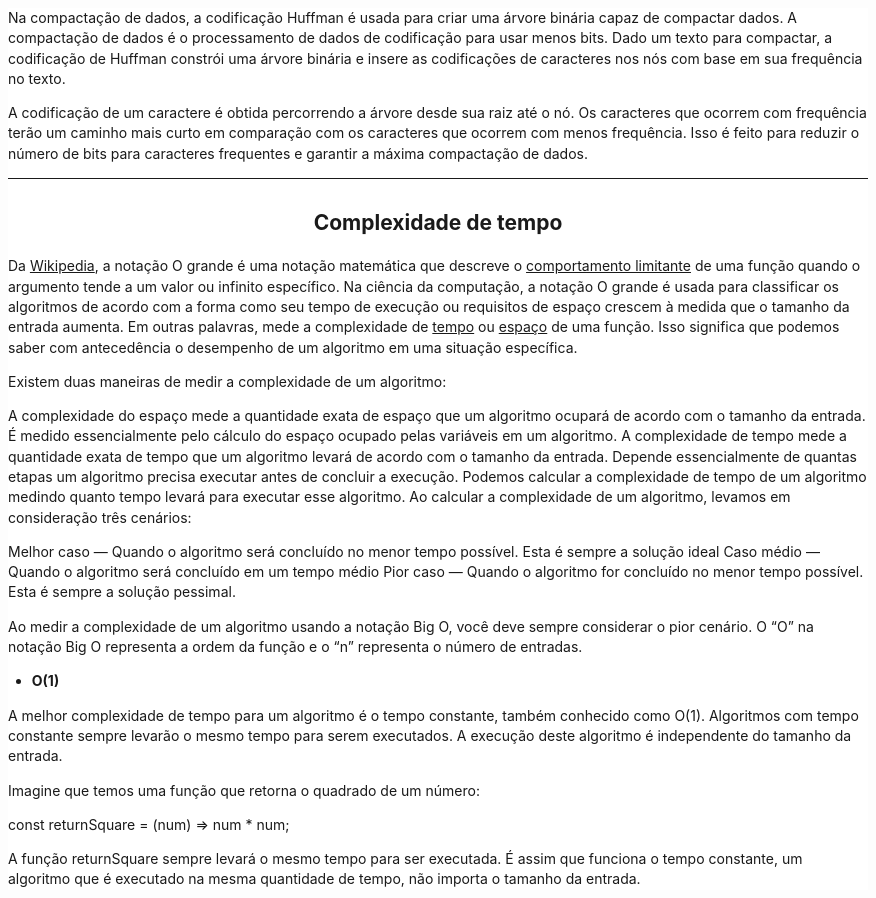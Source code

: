 Na compactação de dados, a codificação Huffman é usada para criar uma árvore binária capaz de compactar dados. A compactação de dados é o processamento de dados de codificação para usar menos bits. Dado um texto para compactar, a codificação de Huffman constrói uma árvore binária e insere as codificações de caracteres nos nós com base em sua frequência no texto.

A codificação de um caractere é obtida percorrendo a árvore desde sua raiz até o nó. Os caracteres que ocorrem com frequência terão um caminho mais curto em comparação com os caracteres que ocorrem com menos frequência. Isso é feito para reduzir o número de bits para caracteres frequentes e garantir a máxima compactação de dados.



---

<center> <h2>Complexidade de tempo</h2></center>

Da [Wikipedia](https://www.wikiwand.com/pt/Grande-O), a notação O grande é uma notação matemática que descreve o [comportamento limitante](https://www.wikiwand.com/en/Asymptotic_analysis) de uma função quando o argumento tende a um valor ou infinito específico. Na ciência da computação, a notação O grande é usada para classificar os algoritmos de acordo com a forma como seu tempo de execução ou requisitos de espaço crescem à medida que o tamanho da entrada aumenta. Em outras palavras, mede a complexidade de [tempo](https://www.wikiwand.com/pt/Complexidade_de_Tempo) ou [espaço](https://www.wikiwand.com/en/Space_complexity) de uma função. Isso significa que podemos saber com antecedência o desempenho de um algoritmo em uma situação específica.

Existem duas maneiras de medir a complexidade de um algoritmo:

A complexidade do espaço mede a quantidade exata de espaço que um algoritmo ocupará de acordo com o tamanho da entrada. É medido essencialmente pelo cálculo do espaço ocupado pelas variáveis em um algoritmo.
A complexidade de tempo mede a quantidade exata de tempo que um algoritmo levará de acordo com o tamanho da entrada. Depende essencialmente de quantas etapas um algoritmo precisa executar antes de concluir a execução.
Podemos calcular a complexidade de tempo de um algoritmo medindo quanto tempo levará para executar esse algoritmo. Ao calcular a complexidade de um algoritmo, levamos em consideração três cenários:

Melhor caso — Quando o algoritmo será concluído no menor tempo possível. Esta é sempre a solução ideal
Caso médio — Quando o algoritmo será concluído em um tempo médio
Pior caso — Quando o algoritmo for concluído no menor tempo possível. Esta é sempre a solução pessimal.

Ao medir a complexidade de um algoritmo usando a notação Big O, você deve sempre considerar o pior cenário. O “O” na notação Big O representa a ordem da função e o “n” representa o número de entradas.

- **O(1)**

A melhor complexidade de tempo para um algoritmo é o tempo constante, também conhecido como O(1). Algoritmos com tempo constante sempre levarão o mesmo tempo para serem executados. A execução deste algoritmo é independente do tamanho da entrada.

Imagine que temos uma função que retorna o quadrado de um número:

const returnSquare = (num) => num * num;

A função returnSquare sempre levará o mesmo tempo para ser executada. É assim que funciona o tempo constante, um algoritmo que é executado na mesma quantidade de tempo, não importa o tamanho da entrada.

§ **Instructions to follow**: Using only the listing above, restate exactly the lines from the line containing "Melhor caso —" through the line containing "Pior caso —", both included.

§ **Written response**:
Melhor caso — Quando o algoritmo será concluído no menor tempo possível. Esta é sempre a solução ideal
Caso médio — Quando o algoritmo será concluído em um tempo médio
Pior caso — Quando o algoritmo for concluído no menor tempo possível. Esta é sempre a solução pessimal.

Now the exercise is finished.